伝説のネズミの王「ラットキング」は実在する、「作り話ではありません」と科学者(ナショナル ジオグラフィック日本版)
伝説のネズミの王「ラットキング」は、少なくとも1500年代から人々を魅了し続けてきた。細部は伝承によって異なるものの、複数のネズミ(ラット)の尾が絡み合って結び目になった状態として描かれることが多く、精神的な力を持つ1匹がリーダーとして他のネズミに指図する話もあれば、集団全体が一体となって、あたかも合体した怪物のように振る舞う話もある。 【関連画像】1714年の「ラットキング」の記録、ドイツ人医師による いずれにせよ、「ラットキング」はさまざまなポップカルチャーに登場している。このネズミの集団または単に支配的な1匹を指すネズミの王は、はたして本当に存在するのだろうか? 尾が絡み合ったネズミの集団の目撃例ならある。
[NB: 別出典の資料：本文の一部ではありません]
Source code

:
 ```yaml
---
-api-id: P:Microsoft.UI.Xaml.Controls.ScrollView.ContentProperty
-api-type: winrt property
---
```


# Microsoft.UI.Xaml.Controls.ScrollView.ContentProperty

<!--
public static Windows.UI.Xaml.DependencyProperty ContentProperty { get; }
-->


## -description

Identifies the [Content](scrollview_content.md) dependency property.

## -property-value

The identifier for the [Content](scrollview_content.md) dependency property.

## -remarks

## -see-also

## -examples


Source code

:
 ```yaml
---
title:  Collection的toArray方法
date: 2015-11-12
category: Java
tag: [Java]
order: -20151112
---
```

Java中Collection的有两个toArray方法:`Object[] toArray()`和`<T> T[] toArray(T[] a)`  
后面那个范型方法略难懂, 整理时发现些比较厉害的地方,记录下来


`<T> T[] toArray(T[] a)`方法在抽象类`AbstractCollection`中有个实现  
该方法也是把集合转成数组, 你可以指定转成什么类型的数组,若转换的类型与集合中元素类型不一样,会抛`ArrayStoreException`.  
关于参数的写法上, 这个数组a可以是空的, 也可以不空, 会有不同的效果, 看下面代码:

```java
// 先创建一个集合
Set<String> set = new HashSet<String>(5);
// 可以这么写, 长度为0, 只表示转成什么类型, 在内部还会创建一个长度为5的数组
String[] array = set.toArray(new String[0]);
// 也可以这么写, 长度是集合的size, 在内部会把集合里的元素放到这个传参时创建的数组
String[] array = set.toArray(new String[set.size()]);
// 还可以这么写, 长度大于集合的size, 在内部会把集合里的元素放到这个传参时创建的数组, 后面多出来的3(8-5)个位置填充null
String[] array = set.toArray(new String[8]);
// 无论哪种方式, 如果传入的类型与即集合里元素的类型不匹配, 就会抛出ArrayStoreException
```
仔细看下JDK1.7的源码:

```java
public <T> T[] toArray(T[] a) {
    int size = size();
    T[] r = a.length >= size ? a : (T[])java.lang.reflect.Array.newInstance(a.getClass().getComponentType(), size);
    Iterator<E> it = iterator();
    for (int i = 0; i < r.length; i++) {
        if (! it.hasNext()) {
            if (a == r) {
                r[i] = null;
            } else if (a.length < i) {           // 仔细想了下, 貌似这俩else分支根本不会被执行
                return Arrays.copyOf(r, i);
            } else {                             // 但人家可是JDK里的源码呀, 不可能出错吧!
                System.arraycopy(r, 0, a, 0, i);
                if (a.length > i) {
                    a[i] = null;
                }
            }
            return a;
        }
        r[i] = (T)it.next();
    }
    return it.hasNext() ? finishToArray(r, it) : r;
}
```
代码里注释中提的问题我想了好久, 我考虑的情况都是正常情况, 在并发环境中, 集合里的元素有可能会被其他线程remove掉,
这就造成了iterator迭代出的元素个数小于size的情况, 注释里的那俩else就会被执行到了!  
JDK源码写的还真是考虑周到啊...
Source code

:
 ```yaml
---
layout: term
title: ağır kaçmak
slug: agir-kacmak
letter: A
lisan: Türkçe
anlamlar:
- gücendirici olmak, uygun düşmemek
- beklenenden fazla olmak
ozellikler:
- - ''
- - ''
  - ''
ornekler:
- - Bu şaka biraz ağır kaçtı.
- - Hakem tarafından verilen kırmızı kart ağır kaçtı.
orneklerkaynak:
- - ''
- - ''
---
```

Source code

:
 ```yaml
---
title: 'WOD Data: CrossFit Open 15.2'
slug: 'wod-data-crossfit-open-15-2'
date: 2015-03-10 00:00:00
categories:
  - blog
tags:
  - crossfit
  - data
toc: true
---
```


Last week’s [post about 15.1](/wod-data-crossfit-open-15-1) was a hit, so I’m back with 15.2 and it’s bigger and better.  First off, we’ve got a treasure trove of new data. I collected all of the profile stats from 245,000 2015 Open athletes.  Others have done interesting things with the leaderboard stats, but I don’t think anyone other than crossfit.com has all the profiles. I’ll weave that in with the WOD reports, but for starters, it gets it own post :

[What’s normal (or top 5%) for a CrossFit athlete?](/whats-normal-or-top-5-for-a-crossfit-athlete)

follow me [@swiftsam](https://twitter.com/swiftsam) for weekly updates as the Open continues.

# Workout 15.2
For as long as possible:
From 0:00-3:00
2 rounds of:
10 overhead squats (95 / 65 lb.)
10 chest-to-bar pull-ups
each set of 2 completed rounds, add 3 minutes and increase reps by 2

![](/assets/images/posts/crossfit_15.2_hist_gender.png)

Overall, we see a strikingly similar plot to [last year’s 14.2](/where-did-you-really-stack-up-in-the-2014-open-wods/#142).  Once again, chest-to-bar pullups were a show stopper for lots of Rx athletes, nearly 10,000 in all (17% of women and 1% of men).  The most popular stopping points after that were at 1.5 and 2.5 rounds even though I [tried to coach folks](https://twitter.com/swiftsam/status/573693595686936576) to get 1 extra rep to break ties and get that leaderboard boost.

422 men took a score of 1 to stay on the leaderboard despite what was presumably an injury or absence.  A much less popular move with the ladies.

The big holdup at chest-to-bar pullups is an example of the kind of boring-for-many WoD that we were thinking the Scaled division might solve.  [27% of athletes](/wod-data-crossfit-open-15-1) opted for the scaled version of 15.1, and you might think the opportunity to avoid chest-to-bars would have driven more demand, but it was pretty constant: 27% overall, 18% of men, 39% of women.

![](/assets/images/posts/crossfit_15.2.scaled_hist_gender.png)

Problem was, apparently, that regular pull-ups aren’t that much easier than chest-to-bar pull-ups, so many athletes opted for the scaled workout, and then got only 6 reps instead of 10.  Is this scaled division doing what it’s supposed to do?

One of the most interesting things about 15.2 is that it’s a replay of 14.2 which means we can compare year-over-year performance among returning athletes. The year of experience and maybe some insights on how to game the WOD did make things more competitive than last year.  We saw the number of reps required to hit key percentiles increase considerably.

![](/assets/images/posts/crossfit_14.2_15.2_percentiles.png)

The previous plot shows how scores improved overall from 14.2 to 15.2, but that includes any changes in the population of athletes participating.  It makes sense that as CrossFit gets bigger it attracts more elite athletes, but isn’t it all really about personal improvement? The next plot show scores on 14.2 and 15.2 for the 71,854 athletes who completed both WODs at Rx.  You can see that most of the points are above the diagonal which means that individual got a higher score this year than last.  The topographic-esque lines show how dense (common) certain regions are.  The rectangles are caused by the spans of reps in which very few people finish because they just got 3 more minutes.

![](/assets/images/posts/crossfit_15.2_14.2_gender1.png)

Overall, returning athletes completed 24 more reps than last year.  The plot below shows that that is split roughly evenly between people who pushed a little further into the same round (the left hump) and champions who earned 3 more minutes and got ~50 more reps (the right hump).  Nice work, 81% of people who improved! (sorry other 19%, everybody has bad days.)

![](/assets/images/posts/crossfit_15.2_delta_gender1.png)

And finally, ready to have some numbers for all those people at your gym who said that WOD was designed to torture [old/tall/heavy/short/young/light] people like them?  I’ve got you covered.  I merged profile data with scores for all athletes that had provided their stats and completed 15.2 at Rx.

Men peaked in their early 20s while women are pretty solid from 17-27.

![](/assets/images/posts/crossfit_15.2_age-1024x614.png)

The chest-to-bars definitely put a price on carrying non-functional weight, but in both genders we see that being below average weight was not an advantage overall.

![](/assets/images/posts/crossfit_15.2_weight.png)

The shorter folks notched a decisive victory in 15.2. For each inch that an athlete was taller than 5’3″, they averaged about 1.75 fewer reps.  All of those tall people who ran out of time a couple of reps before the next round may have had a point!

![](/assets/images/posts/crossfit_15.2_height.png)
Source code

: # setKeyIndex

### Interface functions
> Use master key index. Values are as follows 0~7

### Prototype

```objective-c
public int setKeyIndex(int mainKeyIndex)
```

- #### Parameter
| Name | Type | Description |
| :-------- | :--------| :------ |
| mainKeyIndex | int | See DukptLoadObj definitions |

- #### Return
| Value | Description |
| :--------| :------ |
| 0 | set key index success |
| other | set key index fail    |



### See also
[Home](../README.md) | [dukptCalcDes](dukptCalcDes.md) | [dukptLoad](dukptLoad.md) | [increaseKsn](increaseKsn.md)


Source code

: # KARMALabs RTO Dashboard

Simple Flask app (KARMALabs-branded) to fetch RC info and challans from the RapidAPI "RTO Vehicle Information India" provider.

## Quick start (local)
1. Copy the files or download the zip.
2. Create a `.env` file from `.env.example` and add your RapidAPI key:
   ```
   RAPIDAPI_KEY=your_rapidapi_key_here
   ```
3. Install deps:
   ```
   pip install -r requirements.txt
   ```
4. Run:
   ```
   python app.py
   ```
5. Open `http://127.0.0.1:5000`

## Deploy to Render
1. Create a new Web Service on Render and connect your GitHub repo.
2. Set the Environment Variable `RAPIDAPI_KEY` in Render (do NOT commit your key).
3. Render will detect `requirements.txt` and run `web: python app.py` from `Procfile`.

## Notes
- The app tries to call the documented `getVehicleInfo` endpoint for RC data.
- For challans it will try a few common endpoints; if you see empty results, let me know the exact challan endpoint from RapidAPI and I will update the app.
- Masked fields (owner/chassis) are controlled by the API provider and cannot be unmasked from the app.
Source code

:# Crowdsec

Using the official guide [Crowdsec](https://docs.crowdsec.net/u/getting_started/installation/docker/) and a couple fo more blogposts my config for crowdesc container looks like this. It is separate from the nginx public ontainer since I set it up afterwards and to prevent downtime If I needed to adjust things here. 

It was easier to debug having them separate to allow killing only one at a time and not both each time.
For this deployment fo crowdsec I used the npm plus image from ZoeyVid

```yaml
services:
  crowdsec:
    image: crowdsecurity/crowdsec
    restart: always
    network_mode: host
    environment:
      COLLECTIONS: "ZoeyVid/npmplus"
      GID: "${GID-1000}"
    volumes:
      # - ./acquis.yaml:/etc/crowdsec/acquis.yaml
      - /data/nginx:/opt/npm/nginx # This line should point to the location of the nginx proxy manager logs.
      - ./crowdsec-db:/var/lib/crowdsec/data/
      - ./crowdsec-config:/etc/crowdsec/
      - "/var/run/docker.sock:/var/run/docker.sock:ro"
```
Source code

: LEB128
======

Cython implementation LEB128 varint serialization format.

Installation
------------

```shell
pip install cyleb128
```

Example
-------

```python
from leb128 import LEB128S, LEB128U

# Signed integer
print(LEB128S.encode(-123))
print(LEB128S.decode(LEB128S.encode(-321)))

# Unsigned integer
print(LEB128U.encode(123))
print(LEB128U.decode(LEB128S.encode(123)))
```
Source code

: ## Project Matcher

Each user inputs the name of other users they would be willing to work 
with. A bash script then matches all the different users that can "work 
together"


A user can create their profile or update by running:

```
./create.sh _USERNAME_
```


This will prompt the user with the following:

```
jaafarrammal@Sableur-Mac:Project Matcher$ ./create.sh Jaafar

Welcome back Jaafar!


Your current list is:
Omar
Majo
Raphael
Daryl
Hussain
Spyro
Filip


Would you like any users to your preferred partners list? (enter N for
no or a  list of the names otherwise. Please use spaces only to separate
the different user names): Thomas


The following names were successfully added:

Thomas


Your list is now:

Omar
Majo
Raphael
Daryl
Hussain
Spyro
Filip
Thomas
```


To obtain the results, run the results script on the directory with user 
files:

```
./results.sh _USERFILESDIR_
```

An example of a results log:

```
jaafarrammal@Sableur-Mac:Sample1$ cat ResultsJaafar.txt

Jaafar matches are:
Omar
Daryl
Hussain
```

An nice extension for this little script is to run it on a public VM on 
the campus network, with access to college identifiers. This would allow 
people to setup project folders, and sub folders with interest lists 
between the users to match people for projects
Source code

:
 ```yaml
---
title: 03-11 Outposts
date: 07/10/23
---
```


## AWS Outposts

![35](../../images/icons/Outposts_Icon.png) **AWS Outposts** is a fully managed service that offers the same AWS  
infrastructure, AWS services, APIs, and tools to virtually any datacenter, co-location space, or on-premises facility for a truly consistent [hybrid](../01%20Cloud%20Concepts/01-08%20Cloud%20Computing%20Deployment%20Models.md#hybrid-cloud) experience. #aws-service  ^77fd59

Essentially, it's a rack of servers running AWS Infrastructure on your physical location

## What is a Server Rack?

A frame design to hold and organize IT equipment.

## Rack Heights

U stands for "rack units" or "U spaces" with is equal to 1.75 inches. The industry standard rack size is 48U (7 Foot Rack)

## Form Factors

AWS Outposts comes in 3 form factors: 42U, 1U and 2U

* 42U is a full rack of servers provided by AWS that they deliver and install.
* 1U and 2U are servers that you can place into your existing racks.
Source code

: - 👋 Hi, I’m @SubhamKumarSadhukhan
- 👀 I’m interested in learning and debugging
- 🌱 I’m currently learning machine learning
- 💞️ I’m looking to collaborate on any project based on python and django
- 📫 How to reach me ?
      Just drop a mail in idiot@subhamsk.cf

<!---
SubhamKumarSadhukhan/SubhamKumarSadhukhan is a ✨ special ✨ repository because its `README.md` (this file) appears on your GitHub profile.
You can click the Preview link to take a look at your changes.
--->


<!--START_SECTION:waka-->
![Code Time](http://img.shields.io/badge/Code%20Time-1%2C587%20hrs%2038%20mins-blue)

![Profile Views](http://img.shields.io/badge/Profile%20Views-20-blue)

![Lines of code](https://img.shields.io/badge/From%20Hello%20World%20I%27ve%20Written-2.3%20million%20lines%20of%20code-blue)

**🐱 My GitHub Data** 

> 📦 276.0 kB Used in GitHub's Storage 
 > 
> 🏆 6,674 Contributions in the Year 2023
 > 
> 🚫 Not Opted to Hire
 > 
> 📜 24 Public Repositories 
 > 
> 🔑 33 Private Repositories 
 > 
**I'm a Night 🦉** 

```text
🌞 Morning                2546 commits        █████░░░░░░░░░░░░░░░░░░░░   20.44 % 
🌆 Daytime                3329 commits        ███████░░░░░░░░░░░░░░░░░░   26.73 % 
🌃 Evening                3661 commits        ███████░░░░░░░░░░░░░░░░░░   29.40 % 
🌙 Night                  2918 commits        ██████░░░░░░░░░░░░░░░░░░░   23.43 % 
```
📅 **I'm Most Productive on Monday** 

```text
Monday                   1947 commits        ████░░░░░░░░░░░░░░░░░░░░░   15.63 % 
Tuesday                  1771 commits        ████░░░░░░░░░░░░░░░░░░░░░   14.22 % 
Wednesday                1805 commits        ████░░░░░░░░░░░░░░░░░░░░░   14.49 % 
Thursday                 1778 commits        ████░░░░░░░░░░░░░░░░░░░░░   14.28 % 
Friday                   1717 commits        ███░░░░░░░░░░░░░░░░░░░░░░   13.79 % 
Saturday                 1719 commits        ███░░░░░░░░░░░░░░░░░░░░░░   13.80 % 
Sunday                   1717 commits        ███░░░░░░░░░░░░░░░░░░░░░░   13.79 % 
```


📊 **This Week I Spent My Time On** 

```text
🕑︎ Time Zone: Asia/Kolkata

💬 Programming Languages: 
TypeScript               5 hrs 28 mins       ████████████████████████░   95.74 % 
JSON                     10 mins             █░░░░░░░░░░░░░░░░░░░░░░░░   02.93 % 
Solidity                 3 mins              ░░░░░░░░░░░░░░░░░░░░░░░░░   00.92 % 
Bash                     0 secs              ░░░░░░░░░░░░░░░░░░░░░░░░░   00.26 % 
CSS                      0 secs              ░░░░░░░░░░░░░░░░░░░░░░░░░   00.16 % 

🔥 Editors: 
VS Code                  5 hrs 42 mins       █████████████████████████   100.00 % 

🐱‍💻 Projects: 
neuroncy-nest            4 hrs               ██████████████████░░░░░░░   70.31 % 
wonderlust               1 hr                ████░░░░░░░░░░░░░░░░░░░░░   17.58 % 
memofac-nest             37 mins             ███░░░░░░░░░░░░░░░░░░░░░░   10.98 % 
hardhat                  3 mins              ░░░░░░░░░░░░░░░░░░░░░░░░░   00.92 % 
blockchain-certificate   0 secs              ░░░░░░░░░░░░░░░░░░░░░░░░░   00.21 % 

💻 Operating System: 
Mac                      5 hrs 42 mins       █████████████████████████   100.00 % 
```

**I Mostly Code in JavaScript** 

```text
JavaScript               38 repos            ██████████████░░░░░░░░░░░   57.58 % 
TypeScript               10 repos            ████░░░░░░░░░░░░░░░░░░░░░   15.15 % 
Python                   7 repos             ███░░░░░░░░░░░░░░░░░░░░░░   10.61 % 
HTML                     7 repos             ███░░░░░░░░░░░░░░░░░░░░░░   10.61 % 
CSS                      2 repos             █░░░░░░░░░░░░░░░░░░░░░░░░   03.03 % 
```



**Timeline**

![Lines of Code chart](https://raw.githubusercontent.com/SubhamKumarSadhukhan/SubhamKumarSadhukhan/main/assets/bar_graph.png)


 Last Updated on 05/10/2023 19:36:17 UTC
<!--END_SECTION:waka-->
それでも、これまでに「発見」されたラットキングはねつ造だと疑う専門家がいる一方で、事実だと確信する専門家もいる。 「ラットキングは作り話ではありません」と、エストニアのタルトゥ大学自然史博物館の学芸員アンドレイ・ミリューティン氏は主張する。氏はメールで「神やヒューマノイドとは違って、ラットキングは世界のいくつかの博物館で誰もが直接目にし、研究できます。そのうちの2つは、私が今まさにこの文章を書いている、この建物に収蔵されています」と説明した。 「一番好きな動物はネズミ」と言い、縁あってラットキングの研究に携わることになったミリューティン氏だが、ラットキングの発見は決して喜ばしいことではないと強調する。 「実際のところ、ラットキング現象は死刑宣告です。この状態になったネズミは長く苦しむことになります。動き回って食料や水を探すこともできません。さらに悪いことに、自分たちではどうすることもできないのです」
2007年に学術誌「Proceedings of the Estonian Academy of Sciences」に発表されたミリューティン氏の研究によると、2005年以前に、信憑性が高いと思われるラットキングの目撃例は58件あったが、博物館に保存されているのはわずか6件だという。 興味深いことに、いくつかの共通項が明らかになっている。 インドネシアのジャワ島で記録された1件を除き、どのラットキングもクマネズミ(Rattus rattus)によるものだった。発見場所はドイツ、フランス、ポーランド、オランダ、ベルギーに多く、寒波が繰り返し訪れる地域と一致しているように思われた。 そこでミリューティン氏は、ラットキングは、クマネズミが生息する冬が寒い地域で起こりやすいと結論づけた。 どのように尻尾が絡まるかに関しては、誰かが結んだり、もつれ合って結び目ができたりしたのではなく、何らかの粘着性の物質によるものではないかとみている。 2021年にミリューティン氏がエストニア南部で調査した事例では、「尾の結び目は、粘土質の土、鶏糞、わら、羽根が混ざりあってできた、大きなボールのようでした」という。 しかもミリューティン氏が現場に到着したとき、ネズミたちはまだ生きていた。同氏は生きたままのラットキング現象を目撃した、数少ない人間の1人となった。 現地のニュースチャンネルは、オスメス両方の若いクマネズミ13匹が絡まり合った様子を動画に収めている。